REQUIRED WORK:
Copy word for word the lines in the records below, starting at the line with "against Fortitude that" and ending at the line with "- Translation: Evaluate". Skip the pictures.

=-=-=-=-=

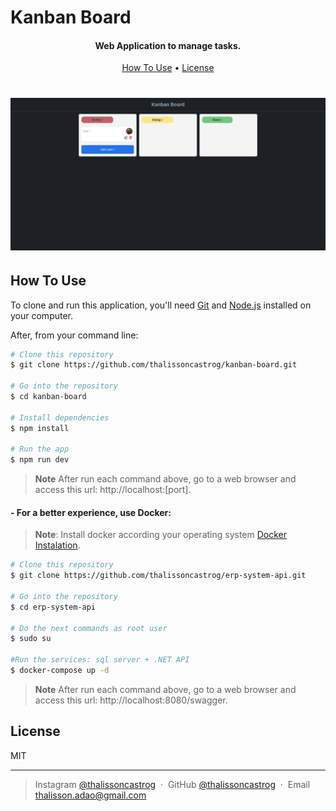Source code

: # Kanban Board

<h4 align="center">Web Application to manage tasks.</h4>

<p align="center">
  <a href="#how-to-use">How To Use</a> •
  <a href="#license">License</a>
</p>

<h1 align="center">
    <img src="./public/assets/kanban-board.png" alt="Markdownify" width="800">
</h1>

## How To Use

To clone and run this application, you'll need [Git](https://git-scm.com) and [Node.js](https://nodejs.org/en/download/package-manager) installed on your computer.

After, from your command line:

```bash
# Clone this repository
$ git clone https://github.com/thalissoncastrog/kanban-board.git

# Go into the repository
$ cd kanban-board

# Install dependencies
$ npm install

# Run the app
$ npm run dev
```

> **Note**
> After run each command above, go to a web browser and access this url: http://localhost:[port].

<h4>- For a better experience, use Docker:</h4>

> **Note**:
> Install docker according your operating system [Docker Instalation](https://docs.docker.com/engine/install/).

```bash
# Clone this repository
$ git clone https://github.com/thalissoncastrog/erp-system-api.git

# Go into the repository
$ cd erp-system-api

# Do the next commands as root user
$ sudo su

#Run the services: sql server + .NET API
$ docker-compose up -d
```

> **Note**
> After run each command above, go to a web browser and access this url: http://localhost:8080/swagger.

## License

MIT

---

> Instagram [@thalissoncastrog](https://www.instagram.com/thalissoncastrog/) &nbsp;&middot;&nbsp;
> GitHub [@thalissoncastrog](https://github.com/thalissoncastrog) &nbsp;&middot;&nbsp;
> Email [thalisson.adao@gmail.com](mailto:thalisson.adao@gmail.com)
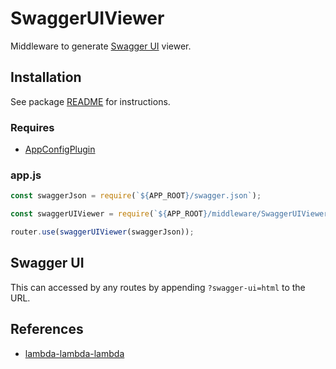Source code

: # SwaggerUIViewer

Middleware to generate [Swagger UI](https://swagger.io/tools/swagger-ui) viewer.

## Installation

See package [README](https://github.com/lambda-lambda-lambda/middleware#manual-installation) for instructions.

### Requires

- [AppConfigPlugin](https://github.com/lambda-lambda-lambda/middleware/tree/master/plugins/AppConfigPlugin)

### app.js

```javascript
const swaggerJson = require(`${APP_ROOT}/swagger.json`);

const swaggerUIViewer = require(`${APP_ROOT}/middleware/SwaggerUIViewer`);

router.use(swaggerUIViewer(swaggerJson));
```

## Swagger UI

This can accessed by any routes by appending `?swagger-ui=html` to the URL.

## References

- [lambda-lambda-lambda](https://github.com/lambda-lambda-lambda)
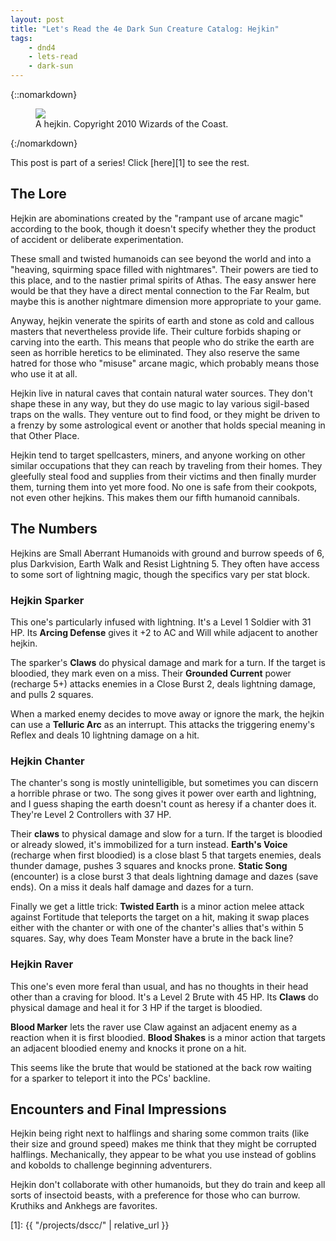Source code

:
 ```yaml
---
layout: post
title: "Let's Read the 4e Dark Sun Creature Catalog: Hejkin"
tags:
    - dnd4
    - lets-read
    - dark-sun
---
```


{::nomarkdown}
<figure class="center">
  <img src="{{ "/assets/wir-dscc-hejkin.png" | absolute_url }}"/>
  <figcaption>
    A hejkin.
    Copyright 2010 Wizards of the Coast.
  </figcaption>
</figure>
{:/nomarkdown}

This post is part of a series! Click [here][1] to see the rest.

## The Lore

Hejkin are abominations created by the "rampant use of arcane magic" according
to the book, though it doesn't specify whether they the product of accident or
deliberate experimentation.

These small and twisted humanoids can see beyond the world and into a "heaving,
squirming space filled with nightmares". Their powers are tied to this place,
and to the nastier primal spirits of Athas. The easy answer here would be that
they have a direct mental connection to the Far Realm, but maybe this is another
nightmare dimension more appropriate to your game.

Anyway, hejkin venerate the spirits of earth and stone as cold and callous
masters that nevertheless provide life. Their culture forbids shaping or carving
into the earth. This means that people who do strike the earth are seen as
horrible heretics to be eliminated. They also reserve the same hatred for those
who "misuse" arcane magic, which probably means those who use it at all.

Hejkin live in natural caves that contain natural water sources. They don't
shape these in any way, but they do use magic to lay various sigil-based traps
on the walls. They venture out to find food, or they might be driven to a frenzy
by some astrological event or another that holds special meaning in that Other
Place.

Hejkin tend to target spellcasters, miners, and anyone working on other similar
occupations that they can reach by traveling from their homes. They gleefully
steal food and supplies from their victims and then finally murder them, turning
them into yet more food. No one is safe from their cookpots, not even other
hejkins. This makes them our fifth humanoid cannibals.


## The Numbers

Hejkins are Small Aberrant Humanoids with ground and burrow speeds of 6, plus
Darkvision, Earth Walk and Resist Lightning 5. They often have access to some
sort of lightning magic, though the specifics vary per stat block.

### Hejkin Sparker

This one's particularly infused with lightning. It's a Level 1 Soldier with 31
HP. Its **Arcing Defense** gives it +2 to AC and Will while adjacent to another
hejkin.

The sparker's **Claws** do physical damage and mark for a turn. If the target is
bloodied, they mark even on a miss. Their **Grounded Current** power (recharge
5+) attacks enemies in a Close Burst 2, deals lightning damage, and pulls 2
squares.

When a marked enemy decides to move away or ignore the mark, the hejkin can use
a **Telluric Arc** as an interrupt. This attacks the triggering enemy's Reflex
and deals 10 lightning damage on a hit.

### Hejkin Chanter

The chanter's song is mostly unintelligible, but sometimes you can discern a
horrible phrase or two. The song gives it power over earth and lightning, and I
guess shaping the earth doesn't count as heresy if a chanter does it. They're
Level 2 Controllers with 37 HP.

Their **claws** to physical damage and slow for a turn. If the target is
bloodied or already slowed, it's immobilized for a turn instead. **Earth's
Voice** (recharge when first bloodied) is a close blast 5 that targets enemies,
deals thunder damage, pushes 3 squares and knocks prone. **Static Song**
(encounter) is a close burst 3 that deals lightning damage and dazes (save
ends). On a miss it deals half damage and dazes for a turn.

Finally we get a little trick: **Twisted Earth** is a minor action melee attack
against Fortitude that teleports the target on a hit, making it swap places
either with the chanter or with one of the chanter's allies that's within 5
squares. Say, why does Team Monster have a brute in the back line?

### Hejkin Raver

This one's even more feral than usual, and has no thoughts in their head other
than a craving for blood. It's a Level 2 Brute with 45 HP. Its **Claws** do
physical damage and heal it for 3 HP if the target is bloodied.

**Blood Marker** lets the raver use Claw against an adjacent enemy as a reaction
when it is first bloodied. **Blood Shakes** is a minor action that targets an
adjacent bloodied enemy and knocks it prone on a hit.

This seems like the brute that would be stationed at the back row waiting for a
sparker to teleport it into the PCs' backline.

## Encounters and Final Impressions

Hejkin being right next to halflings and sharing some common traits (like their
size and ground speed) makes me think that they might be corrupted
halflings. Mechanically, they appear to be what you use instead of goblins and
kobolds to challenge beginning adventurers.

Hejkin don't collaborate with other humanoids, but they do train and keep all
sorts of insectoid beasts, with a preference for those who can burrow. Kruthiks
and Ankhegs are favorites.

[1]: {{ "/projects/dscc/" | relative_url }}
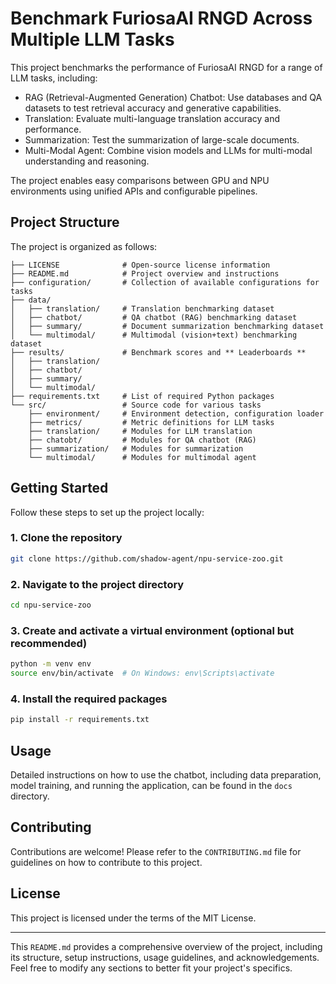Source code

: # Benchmark FuriosaAI RNGD Across Multiple LLM Tasks

This project benchmarks the performance of FuriosaAI RNGD for a range of LLM tasks, including:
- RAG (Retrieval-Augmented Generation) Chatbot: Use databases and QA datasets to test retrieval accuracy and generative capabilities.
- Translation: Evaluate multi-language translation accuracy and performance.
- Summarization: Test the summarization of large-scale documents.
- Multi-Modal Agent: Combine vision models and LLMs for multi-modal understanding and reasoning.

The project enables easy comparisons between GPU and NPU environments using unified APIs and configurable pipelines.

## Project Structure

The project is organized as follows:

```
├── LICENSE              # Open-source license information
├── README.md            # Project overview and instructions
├── configuration/       # Collection of available configurations for tasks
├── data/
│   ├── translation/     # Translation benchmarking dataset
│   ├── chatbot/         # QA chatbot (RAG) benchmarking dataset
│   ├── summary/         # Document summarization benchmarking dataset
│   └── multimodal/      # Multimodal (vision+text) benchmarking dataset
├── results/             # Benchmark scores and ** Leaderboards **
│   ├── translation/       
│   ├── chatbot/         
│   ├── summary/         
│   └── multimodal/      
├── requirements.txt     # List of required Python packages
└── src/                 # Source code for various tasks
    ├── environment/     # Environment detection, configuration loader
    ├── metrics/         # Metric definitions for LLM tasks
    ├── translation/     # Modules for LLM translation
    ├── chatobt/         # Modules for QA chatbot (RAG)
    ├── summarization/   # Modules for summarization
    └── multimodal/      # Modules for multimodal agent
```

## Getting Started

Follow these steps to set up the project locally:

### 1. Clone the repository

```bash
git clone https://github.com/shadow-agent/npu-service-zoo.git
```

### 2. Navigate to the project directory

```bash
cd npu-service-zoo
```

### 3. Create and activate a virtual environment (optional but recommended)

```bash
python -m venv env
source env/bin/activate  # On Windows: env\Scripts\activate
```

### 4. Install the required packages

```bash
pip install -r requirements.txt
```

## Usage

Detailed instructions on how to use the chatbot, including data preparation, model training, and running the application, can be found in the `docs` directory.

## Contributing

Contributions are welcome! Please refer to the `CONTRIBUTING.md` file for guidelines on how to contribute to this project.

## License

This project is licensed under the terms of the MIT License.

---

This `README.md` provides a comprehensive overview of the project, including its structure, setup instructions, usage guidelines, and acknowledgements. Feel free to modify any sections to better fit your project's specifics.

=-=-=-=-=

FINAL ANSWER:
against Fortitude that teleports the target on a hit, making it swap places
either with the chanter or with one of the chanter's allies that's within 5
squares. Say, why does Team Monster have a brute in the back line?

### Hejkin Raver

This one's even more feral than usual, and has no thoughts in their head other
than a craving for blood. It's a Level 2 Brute with 45 HP. Its **Claws** do
physical damage and heal it for 3 HP if the target is bloodied.

**Blood Marker** lets the raver use Claw against an adjacent enemy as a reaction
when it is first bloodied. **Blood Shakes** is a minor action that targets an
adjacent bloodied enemy and knocks it prone on a hit.

This seems like the brute that would be stationed at the back row waiting for a
sparker to teleport it into the PCs' backline.

## Encounters and Final Impressions

Hejkin being right next to halflings and sharing some common traits (like their
size and ground speed) makes me think that they might be corrupted
halflings. Mechanically, they appear to be what you use instead of goblins and
kobolds to challenge beginning adventurers.

Hejkin don't collaborate with other humanoids, but they do train and keep all
sorts of insectoid beasts, with a preference for those who can burrow. Kruthiks
and Ankhegs are favorites.

[1]: {{ "/projects/dscc/" | relative_url }}
Source code

: # Benchmark FuriosaAI RNGD Across Multiple LLM Tasks

This project benchmarks the performance of FuriosaAI RNGD for a range of LLM tasks, including:
- RAG (Retrieval-Augmented Generation) Chatbot: Use databases and QA datasets to test retrieval accuracy and generative capabilities.
- Translation: Evaluate multi-language translation accuracy and performance.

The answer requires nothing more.